BRERC strongly recommends that data providers to the NBN Gateway be required to automatically grant LRCs access to the submitted data at full resolution (apart from exceptional circumstances or where commercial sensitivities arise). This would allow greater mobilisation of data and would help LRCs to incorporate Gateway held data in data searches, screening, research and project work. This might seem at odds with the fact that currently most or all LRCs do not allow full access to all. However this would be in recognition of the role LRCs have as data custodians and key nodes within the NBN and the professional standards that we apply in managing and disseminating data.
● BRERC is pleased to have had the opportunity to take part in this Project.
● We are confident that we can satisfactorily manage the BRERC data on the Gateway.
● We recognise that BRERC has been slow to develop protocols and systems in-house to exploit the resources of the Gateway.
● BRERC does not feel the submission of data to the Gateway has adversely affected its business.
● The submission of the BRERC data means the Gateway now holds over a million extra records for the ‘Avon’ area.
As soon as you make data widely available you receive admonishments from experts who will spot the one unlikely and possibly incorrectly entered record. That is good. They have told you something you may have missed. The sharing of data ensures the sharing of the responsibility for improving and making that data more accurate. The NBN does not want to populate the Gateway with inaccurate records. Local authorities and agencies will want to be able to make informed decisions using accurate records; experts want to use accurate data and the public do not want to be misled.

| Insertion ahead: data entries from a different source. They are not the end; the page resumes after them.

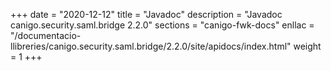 +++
date        = "2020-12-12"
title       = "Javadoc"
description = "Javadoc canigo.security.saml.bridge 2.2.0"
sections    = "canigo-fwk-docs"
enllac		= "/documentacio-llibreries/canigo.security.saml.bridge/2.2.0/site/apidocs/index.html"
weight		= 1
+++
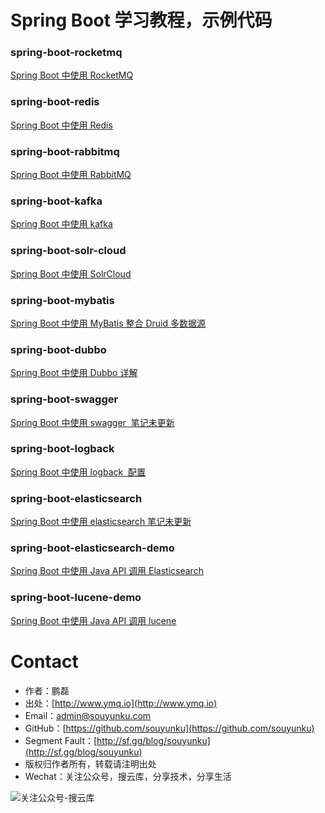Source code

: 
# Spring Boot 学习教程，示例代码

### spring-boot-rocketmq

[Spring Boot 中使用 RocketMQ](http://www.ymq.io/2018/02/02/spring-boot-rocketmq-example/)

### spring-boot-redis

[Spring Boot 中使用 Redis](http://www.ymq.io/2017/10/16/redis-jedis-spring-boot-example/)

### spring-boot-rabbitmq

[Spring Boot 中使用 RabbitMQ](http://www.ymq.io/2017/10/26/rabbitmq-spring-boot-example/)

### spring-boot-kafka
[Spring Boot 中使用 kafka](http://www.ymq.io/2017/10/17/kafka-spring-boot-example/)

### spring-boot-solr-cloud

[Spring Boot 中使用 SolrCloud](http://www.ymq.io/2017/10/18/solr-cloud-spring-boot-example/)

### spring-boot-mybatis

[Spring Boot 中使用 MyBatis 整合 Druid 多数据源](http://www.ymq.io/2017/10/20/mybatis-spring-boot-example/)

### spring-boot-dubbo

[Spring Boot 中使用 Dubbo 详解](http://www.ymq.io/2017/10/27/dubbo-spring-boot-example/)

### spring-boot-swagger

[Spring Boot 中使用 swagger  笔记未更新 ]()

### spring-boot-logback

[Spring Boot 中使用 logback  配置 ](http://www.ymq.io/2017/10/30/spring-boot-logback-example/)

### spring-boot-elasticsearch

[Spring Boot 中使用 elasticsearch  笔记未更新 ]()

### spring-boot-elasticsearch-demo

[Spring Boot 中使用 Java API 调用 Elasticsearch](http://www.ymq.io/2017/11/06/ElasticSearch-example/)

### spring-boot-lucene-demo

[Spring Boot 中使用 Java API 调用 lucene](http://www.ymq.io/2017/11/06/lucene-example/)

# Contact

 - 作者：鹏磊  
 - 出处：[http://www.ymq.io](http://www.ymq.io)  
 - Email：[admin@souyunku.com](admin@souyunku.com)  
 - GitHub：[https://github.com/souyunku](https://github.com/souyunku)  
 - Segment Fault：[http://sf.gg/blog/souyunku](http://sf.gg/blog/souyunku)  
 - 版权归作者所有，转载请注明出处
 - Wechat：关注公众号，搜云库，分享技术，分享生活
 
![关注公众号-搜云库](http://www.ymq.io/images/souyunku.png "搜云库")
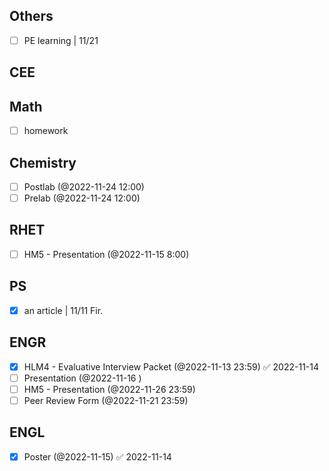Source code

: ## Others
- [ ] PE learning | 11/21
## CEE

## Math
- [ ] homework

## Chemistry
- [ ] Postlab (@2022-11-24 12:00)
- [ ] Prelab (@2022-11-24 12:00)

## RHET
- [ ] HM5 - Presentation (@2022-11-15 8:00)

## PS
- [x] an article | 11/11 Fir.

## ENGR
- [x] HLM4 - Evaluative Interview Packet (@2022-11-13 23:59) ✅ 2022-11-14
- [ ] Presentation (@2022-11-16 )
- [ ] HM5 - Presentation (@2022-11-26 23:59)
- [ ] Peer Review Form (@2022-11-21 23:59)

## ENGL
- [x] Poster (@2022-11-15) ✅ 2022-11-14
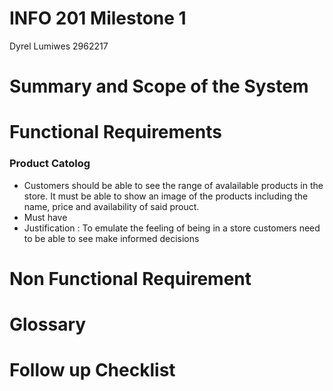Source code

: # INFO 201 Milestone 1

Dyrel Lumiwes 2962217


# Summary and Scope of the System

# Functional Requirements
 ### Product Catolog
 * Customers should be able to see the range of avalailable products in the store. It must be able to show an image of the products including the name, price and availability of said prouct. 
 * Must have
 * Justification : To emulate the feeling of being in a store customers need to be able to see make informed decisions

# Non Functional Requirement
# Glossary

# Follow up Checklist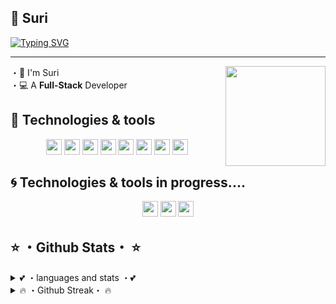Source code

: ## 💭 Suri

<p align="center">
<a href="https://github.com/SrDarf">

[![Typing SVG](https://readme-typing-svg.herokuapp.com?color=45F7D3&center=true&vCenter=true&lines=Howdy!+I'm+Suri+Your+Next+%F0%9F%91%8B;I'm+Full-stack+Developer+%F0%9F%92%BB)](https://git.io/typing-svg)

</a>
</p> 


---

<img align="right" src="https://www.faladev.com/assets/img/logo.svg" height="160px" />

 ・👦 I'm Suri<br>
 ・💻 A **Full-Stack** Developer<br>

## 🔧 Technologies & tools

<p align="center">
<img src="https://img.shields.io/badge/javascript-%23F7DF1E.svg?&style=for-the-badge&logo=javascript&logoColor=black" height="25"/>
<img src="https://img.shields.io/badge/Html-ffa500.svg?style=for-the-badge&logo=html5&logoColor=white" height="25" />
<img src="https://img.shields.io/badge/Css-7273ff.svg?style=for-the-badge&logo=css3&logoColor=white" height="25" />
<img src="https://img.shields.io/badge/node.js%20-%2343853D.svg?&style=for-the-badge&logo=node.js&logoColor=white" height="25"/>
<img src="https://img.shields.io/badge/React-blue.svg?style=for-the-badge&logo=react&logoColor=white" height="25" />
 <img src="https://img.shields.io/badge/git-%23F7DF1E.svg?&style=for-the-badge&logo=git&logoColor=black" height="25"/>
 <img src="https://img.shields.io/badge/typescript-blue.svg?&style=for-the-badge&logo=typescript&logoColor=white" height="25"/>
 <img src="https://img.shields.io/badge/MySQL-00000F?style=for-the-badge&logo=mysql&logoColor=white" height="25"/>
</p> 


## 🌀 Technologies & tools in progress....
<p align="center">  
  <img src="https://img.shields.io/badge/Csharp-00000F?style=for-the-badge&logo=csharp&logoColor=white" height="25"/>
  <img src="https://img.shields.io/badge/java-964b00?style=for-the-badge&logo=java&logoColor=white"  height="25"/> 
  <img src="https://img.shields.io/badge/C++-00000F?style=for-the-badge&logo=cplusplus&logoColor=3a369c" height="25"/> 
</p>

## ⭐ ・Github Stats・ ⭐

<details>
<summary>💕 ・languages and stats ・💕</summary>
<br>
<a href="https://github.com/srdarf" align="center">
  <img src="https://github-readme-stats.vercel.app/api?username=srdarf&show_icons=true&theme=tokyonight&line_height=27" />
  <img src="https://github-readme-stats.vercel.app/api/top-langs/?username=srdarf&langs_count=8&layout=compact&theme=tokyonight" />
</a>
</details>

<details>
<summary>🔥 ・Github Streak・ 🔥</summary>
    <br>
    <a href="https://github.com/srdarf" align="center">
    <img src ="https://github-readme-streak-stats.herokuapp.com/?user=srdarf&hide_border=false" />
    </a>
</details>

The Gateway is one of the primary sources for information used by national bodies when determining certain strategies and initiatives. For example, you may wish to ensure your records are included in the setting of environmental stewardship targets or in the assessment of a species’ national status and distribution. National officers will utilise the national portals for much of their information. If we insist all enquirers should always refer to each one of us around the country then that is just as much a denial of access to the data we hold, since realistically many will not do so.
I am confident that data held by BRERC is now much more widely available, is being used in many more ways and is also being maintained with higher standards. Which is nice since, after all, that is the remit of BRERC.